▸ TO DO: Every entry needs to be given again exactly as it reads.

▸ DATA FOR THIS TASK:
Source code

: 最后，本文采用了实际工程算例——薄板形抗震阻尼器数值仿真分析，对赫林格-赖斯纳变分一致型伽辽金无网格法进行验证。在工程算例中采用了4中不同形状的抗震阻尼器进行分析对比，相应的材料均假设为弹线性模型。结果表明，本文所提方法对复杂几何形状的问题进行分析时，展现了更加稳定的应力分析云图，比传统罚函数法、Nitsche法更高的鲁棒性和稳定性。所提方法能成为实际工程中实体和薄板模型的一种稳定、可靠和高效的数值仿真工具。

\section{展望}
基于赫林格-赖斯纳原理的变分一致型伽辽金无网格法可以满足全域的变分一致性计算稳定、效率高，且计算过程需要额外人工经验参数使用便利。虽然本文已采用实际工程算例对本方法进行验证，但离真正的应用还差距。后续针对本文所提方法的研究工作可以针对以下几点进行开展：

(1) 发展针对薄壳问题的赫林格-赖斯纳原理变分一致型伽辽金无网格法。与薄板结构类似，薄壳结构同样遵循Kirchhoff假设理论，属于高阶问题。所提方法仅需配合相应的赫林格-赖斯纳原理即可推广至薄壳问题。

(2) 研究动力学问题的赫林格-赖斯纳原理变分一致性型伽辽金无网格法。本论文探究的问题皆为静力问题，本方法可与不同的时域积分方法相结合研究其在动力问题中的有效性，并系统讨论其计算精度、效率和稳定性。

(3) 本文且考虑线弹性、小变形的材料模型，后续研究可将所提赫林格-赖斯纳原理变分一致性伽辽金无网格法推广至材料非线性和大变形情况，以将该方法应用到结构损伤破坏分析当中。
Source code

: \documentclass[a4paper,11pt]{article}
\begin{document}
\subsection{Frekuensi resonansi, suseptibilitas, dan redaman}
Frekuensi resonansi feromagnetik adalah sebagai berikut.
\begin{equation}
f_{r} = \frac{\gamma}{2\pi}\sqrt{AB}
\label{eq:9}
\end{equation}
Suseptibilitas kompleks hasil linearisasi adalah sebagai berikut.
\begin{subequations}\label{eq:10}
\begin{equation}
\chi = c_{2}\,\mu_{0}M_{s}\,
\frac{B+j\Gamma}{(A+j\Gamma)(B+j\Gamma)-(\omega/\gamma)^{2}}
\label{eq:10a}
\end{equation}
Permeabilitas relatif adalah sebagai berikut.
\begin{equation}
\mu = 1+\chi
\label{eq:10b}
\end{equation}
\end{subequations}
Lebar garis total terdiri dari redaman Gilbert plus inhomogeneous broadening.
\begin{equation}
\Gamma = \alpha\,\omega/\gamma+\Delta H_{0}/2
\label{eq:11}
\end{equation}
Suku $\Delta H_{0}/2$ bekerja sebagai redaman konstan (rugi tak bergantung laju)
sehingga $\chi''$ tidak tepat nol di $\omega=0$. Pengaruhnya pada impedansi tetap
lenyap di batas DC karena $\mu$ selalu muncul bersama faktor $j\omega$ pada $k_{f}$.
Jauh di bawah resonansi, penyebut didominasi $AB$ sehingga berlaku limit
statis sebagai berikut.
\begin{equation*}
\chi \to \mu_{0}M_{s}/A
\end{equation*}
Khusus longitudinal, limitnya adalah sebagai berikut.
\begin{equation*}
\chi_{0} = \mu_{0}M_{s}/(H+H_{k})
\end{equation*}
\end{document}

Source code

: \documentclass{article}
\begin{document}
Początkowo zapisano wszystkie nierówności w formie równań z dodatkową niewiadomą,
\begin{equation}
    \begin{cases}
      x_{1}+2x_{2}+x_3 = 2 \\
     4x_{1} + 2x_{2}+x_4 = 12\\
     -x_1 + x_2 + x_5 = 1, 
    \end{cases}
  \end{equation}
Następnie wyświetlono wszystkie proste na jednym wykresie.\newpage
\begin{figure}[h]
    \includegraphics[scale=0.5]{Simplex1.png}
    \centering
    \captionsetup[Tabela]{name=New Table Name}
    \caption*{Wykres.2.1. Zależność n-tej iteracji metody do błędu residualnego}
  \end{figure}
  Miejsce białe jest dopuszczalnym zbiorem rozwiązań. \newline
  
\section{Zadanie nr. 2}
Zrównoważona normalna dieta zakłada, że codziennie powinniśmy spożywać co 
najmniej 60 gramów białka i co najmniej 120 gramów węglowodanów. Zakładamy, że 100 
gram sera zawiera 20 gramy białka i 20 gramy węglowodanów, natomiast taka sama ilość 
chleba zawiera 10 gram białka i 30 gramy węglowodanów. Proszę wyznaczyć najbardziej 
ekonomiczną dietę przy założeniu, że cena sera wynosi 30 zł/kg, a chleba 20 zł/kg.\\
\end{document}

▸ REPLY TO THE TASK:
Source code

: 最后，本文采用了实际工程算例——薄板形抗震阻尼器数值仿真分析，对赫林格-赖斯纳变分一致型伽辽金无网格法进行验证。在工程算例中采用了4中不同形状的抗震阻尼器进行分析对比，相应的材料均假设为弹线性模型。结果表明，本文所提方法对复杂几何形状的问题进行分析时，展现了更加稳定的应力分析云图，比传统罚函数法、Nitsche法更高的鲁棒性和稳定性。所提方法能成为实际工程中实体和薄板模型的一种稳定、可靠和高效的数值仿真工具。

\section{展望}
基于赫林格-赖斯纳原理的变分一致型伽辽金无网格法可以满足全域的变分一致性计算稳定、效率高，且计算过程需要额外人工经验参数使用便利。虽然本文已采用实际工程算例对本方法进行验证，但离真正的应用还差距。后续针对本文所提方法的研究工作可以针对以下几点进行开展：

(1) 发展针对薄壳问题的赫林格-赖斯纳原理变分一致型伽辽金无网格法。与薄板结构类似，薄壳结构同样遵循Kirchhoff假设理论，属于高阶问题。所提方法仅需配合相应的赫林格-赖斯纳原理即可推广至薄壳问题。

(2) 研究动力学问题的赫林格-赖斯纳原理变分一致性型伽辽金无网格法。本论文探究的问题皆为静力问题，本方法可与不同的时域积分方法相结合研究其在动力问题中的有效性，并系统讨论其计算精度、效率和稳定性。

(3) 本文且考虑线弹性、小变形的材料模型，后续研究可将所提赫林格-赖斯纳原理变分一致性伽辽金无网格法推广至材料非线性和大变形情况，以将该方法应用到结构损伤破坏分析当中。
Source code

: \documentclass[a4paper,11pt]{article}
\begin{document}
\subsection{Frekuensi resonansi, suseptibilitas, dan redaman}
Frekuensi resonansi feromagnetik adalah sebagai berikut.
\begin{equation}
f_{r} = \frac{\gamma}{2\pi}\sqrt{AB}
\label{eq:9}
\end{equation}
Suseptibilitas kompleks hasil linearisasi adalah sebagai berikut.
\begin{subequations}\label{eq:10}
\begin{equation}
\chi = c_{2}\,\mu_{0}M_{s}\,
\frac{B+j\Gamma}{(A+j\Gamma)(B+j\Gamma)-(\omega/\gamma)^{2}}
\label{eq:10a}
\end{equation}
Permeabilitas relatif adalah sebagai berikut.
\begin{equation}
\mu = 1+\chi
\label{eq:10b}
\end{equation}
\end{subequations}
Lebar garis total terdiri dari redaman Gilbert plus inhomogeneous broadening.
\begin{equation}
\Gamma = \alpha\,\omega/\gamma+\Delta H_{0}/2
\label{eq:11}
\end{equation}
Suku $\Delta H_{0}/2$ bekerja sebagai redaman konstan (rugi tak bergantung laju)
sehingga $\chi''$ tidak tepat nol di $\omega=0$. Pengaruhnya pada impedansi tetap
lenyap di batas DC karena $\mu$ selalu muncul bersama faktor $j\omega$ pada $k_{f}$.
Jauh di bawah resonansi, penyebut didominasi $AB$ sehingga berlaku limit
statis sebagai berikut.
\begin{equation*}
\chi \to \mu_{0}M_{s}/A
\end{equation*}
Khusus longitudinal, limitnya adalah sebagai berikut.
\begin{equation*}
\chi_{0} = \mu_{0}M_{s}/(H+H_{k})
\end{equation*}
\end{document}

Source code

: \documentclass{article}
\begin{document}
Początkowo zapisano wszystkie nierówności w formie równań z dodatkową niewiadomą,
\begin{equation}
    \begin{cases}
      x_{1}+2x_{2}+x_3 = 2 \\
     4x_{1} + 2x_{2}+x_4 = 12\\
     -x_1 + x_2 + x_5 = 1, 
    \end{cases}
  \end{equation}
Następnie wyświetlono wszystkie proste na jednym wykresie.\newpage
\begin{figure}[h]
    \includegraphics[scale=0.5]{Simplex1.png}
    \centering
    \captionsetup[Tabela]{name=New Table Name}
    \caption*{Wykres.2.1. Zależność n-tej iteracji metody do błędu residualnego}
  \end{figure}
  Miejsce białe jest dopuszczalnym zbiorem rozwiązań. \newline
  
\section{Zadanie nr. 2}
Zrównoważona normalna dieta zakłada, że codziennie powinniśmy spożywać co 
najmniej 60 gramów białka i co najmniej 120 gramów węglowodanów. Zakładamy, że 100 
gram sera zawiera 20 gramy białka i 20 gramy węglowodanów, natomiast taka sama ilość 
chleba zawiera 10 gram białka i 30 gramy węglowodanów. Proszę wyznaczyć najbardziej 
ekonomiczną dietę przy założeniu, że cena sera wynosi 30 zł/kg, a chleba 20 zł/kg.\\
\end{document}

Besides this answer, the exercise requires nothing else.